Johnny Winter, Duane Allman and Dickie Betts were jamming with the band in the middle of the swamp in the middle of the night in the middle of Florida that today is Disneyworld. The Winter’s End pop festival had been roadblocked by state troopers. The only bands that got through were Bethlehem Asylum, Allman Brothers, and Johnny Winter. We played for the mud soaked kids for three days. This was a moment of epiphany for me. The improvising between Duane and Johnny and Dickie went to new heights. They were creating new licks, never repeating themselves. Not falling back on cliches. It was fresh, spontaneous, original, flowing effortlessly. They were creating the new vocabulary of rock blues licks that every pimple faced kid has been practicing in their bedroom ever since. This was where it was created. Stuff I had never heard before. In the middle of the swamp with a dead horse not fifty yards behind the stage. I wanted to play like that forever. I wanted that effortless flow forever. I sensed that their source of creativity was different than anyone else’s. They had found a note, a place, a state of mind, a state of grace, where the music was spontaneously created, eternally swinging, fresh and new and totally funky and soulful.

My mother saw us on the news, horrified. Animal, our roadie was sitting on the roof of the school bus she had helped purchase, with women wearing no shirts. Family Easter dinner was painfully strained.

I was sleeping soundly, listening to the rigging on the sailboats, humming and clinking in the trade winds a few blocks away. A clap of thunder woke me. “Something heavy just happened.” I said. Duane had just died.

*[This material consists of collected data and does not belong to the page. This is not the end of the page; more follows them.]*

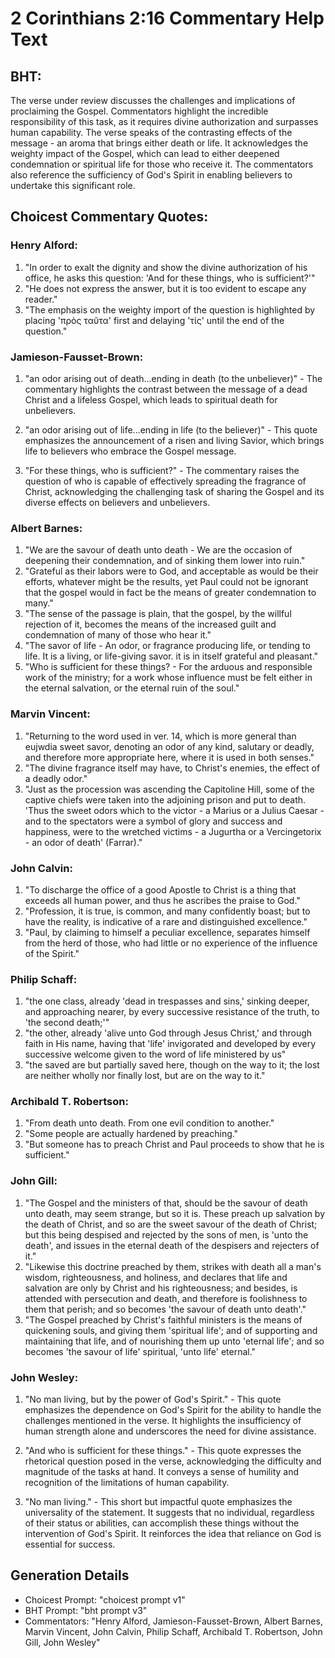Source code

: # 2 Corinthians 2:16 Commentary Help Text

## BHT:
The verse under review discusses the challenges and implications of proclaiming the Gospel. Commentators highlight the incredible responsibility of this task, as it requires divine authorization and surpasses human capability. The verse speaks of the contrasting effects of the message - an aroma that brings either death or life. It acknowledges the weighty impact of the Gospel, which can lead to either deepened condemnation or spiritual life for those who receive it. The commentators also reference the sufficiency of God's Spirit in enabling believers to undertake this significant role.

## Choicest Commentary Quotes:
### Henry Alford:
1. "In order to exalt the dignity and show the divine authorization of his office, he asks this question: 'And for these things, who is sufficient?'" 
2. "He does not express the answer, but it is too evident to escape any reader." 
3. "The emphasis on the weighty import of the question is highlighted by placing 'πρὸς ταῦτα' first and delaying 'τίς' until the end of the question."

### Jamieson-Fausset-Brown:
1. "an odor arising out of death...ending in death (to the unbeliever)" - The commentary highlights the contrast between the message of a dead Christ and a lifeless Gospel, which leads to spiritual death for unbelievers.

2. "an odor arising out of life...ending in life (to the believer)" - This quote emphasizes the announcement of a risen and living Savior, which brings life to believers who embrace the Gospel message.

3. "For these things, who is sufficient?" - The commentary raises the question of who is capable of effectively spreading the fragrance of Christ, acknowledging the challenging task of sharing the Gospel and its diverse effects on believers and unbelievers.

### Albert Barnes:
1. "We are the savour of death unto death - We are the occasion of deepening their condemnation, and of sinking them lower into ruin."
2. "Grateful as their labors were to God, and acceptable as would be their efforts, whatever might be the results, yet Paul could not be ignorant that the gospel would in fact be the means of greater condemnation to many."
3. "The sense of the passage is plain, that the gospel, by the willful rejection of it, becomes the means of the increased guilt and condemnation of many of those who hear it."
4. "The savor of life - An odor, or fragrance producing life, or tending to life. It is a living, or life-giving savor. it is in itself grateful and pleasant."
5. "Who is sufficient for these things? - For the arduous and responsible work of the ministry; for a work whose influence must be felt either in the eternal salvation, or the eternal ruin of the soul."

### Marvin Vincent:
1. "Returning to the word used in ver. 14, which is more general than eujwdia sweet savor, denoting an odor of any kind, salutary or deadly, and therefore more appropriate here, where it is used in both senses."
2. "The divine fragrance itself may have, to Christ's enemies, the effect of a deadly odor."
3. "Just as the procession was ascending the Capitoline Hill, some of the captive chiefs were taken into the adjoining prison and put to death. 'Thus the sweet odors which to the victor - a Marius or a Julius Caesar - and to the spectators were a symbol of glory and success and happiness, were to the wretched victims - a Jugurtha or a Vercingetorix - an odor of death' (Farrar)."

### John Calvin:
1. "To discharge the office of a good Apostle to Christ is a thing that exceeds all human power, and thus he ascribes the praise to God."
2. "Profession, it is true, is common, and many confidently boast; but to have the reality, is indicative of a rare and distinguished excellence."
3. "Paul, by claiming to himself a peculiar excellence, separates himself from the herd of those, who had little or no experience of the influence of the Spirit."

### Philip Schaff:
1. "the one class, already 'dead in trespasses and sins,' sinking deeper, and approaching nearer, by every successive resistance of the truth, to 'the second death;'" 
2. "the other, already 'alive unto God through Jesus Christ,' and through faith in His name, having that 'life' invigorated and developed by every successive welcome given to the word of life ministered by us"
3. "the saved are but partially saved here, though on the way to it; the lost are neither wholly nor finally lost, but are on the way to it."

### Archibald T. Robertson:
1. "From death unto death. From one evil condition to another."
2. "Some people are actually hardened by preaching."
3. "But someone has to preach Christ and Paul proceeds to show that he is sufficient."

### John Gill:
1. "The Gospel and the ministers of that, should be the savour of death unto death, may seem strange, but so it is. These preach up salvation by the death of Christ, and so are the sweet savour of the death of Christ; but this being despised and rejected by the sons of men, is 'unto the death', and issues in the eternal death of the despisers and rejecters of it."
2. "Likewise this doctrine preached by them, strikes with death all a man's wisdom, righteousness, and holiness, and declares that life and salvation are only by Christ and his righteousness; and besides, is attended with persecution and death, and therefore is foolishness to them that perish; and so becomes 'the savour of death unto death'."
3. "The Gospel preached by Christ's faithful ministers is the means of quickening souls, and giving them 'spiritual life'; and of supporting and maintaining that life, and of nourishing them up unto 'eternal life'; and so becomes 'the savour of life' spiritual, 'unto life' eternal."

### John Wesley:
1. "No man living, but by the power of God's Spirit." - This quote emphasizes the dependence on God's Spirit for the ability to handle the challenges mentioned in the verse. It highlights the insufficiency of human strength alone and underscores the need for divine assistance.

2. "And who is sufficient for these things." - This quote expresses the rhetorical question posed in the verse, acknowledging the difficulty and magnitude of the tasks at hand. It conveys a sense of humility and recognition of the limitations of human capability.

3. "No man living." - This short but impactful quote emphasizes the universality of the statement. It suggests that no individual, regardless of their status or abilities, can accomplish these things without the intervention of God's Spirit. It reinforces the idea that reliance on God is essential for success.


## Generation Details
- Choicest Prompt: "choicest prompt v1"
- BHT Prompt: "bht prompt v3"
- Commentators: "Henry Alford, Jamieson-Fausset-Brown, Albert Barnes, Marvin Vincent, John Calvin, Philip Schaff, Archibald T. Robertson, John Gill, John Wesley"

Capricorn Exit Ampex records got two albums out of Bethlehem Asylum. “Commit Yourself” and “Tales of the Citadel”. Our earnings went up Phil’s nose and into the election campaign of a certain Georgia Governor that became president. The Macon, Georgia music mob threw a lot of weight, for a little while. Hy Shore said we should sue. He felt very confident about the case. I just remembered all the great music I heard Duane play and figured we were even.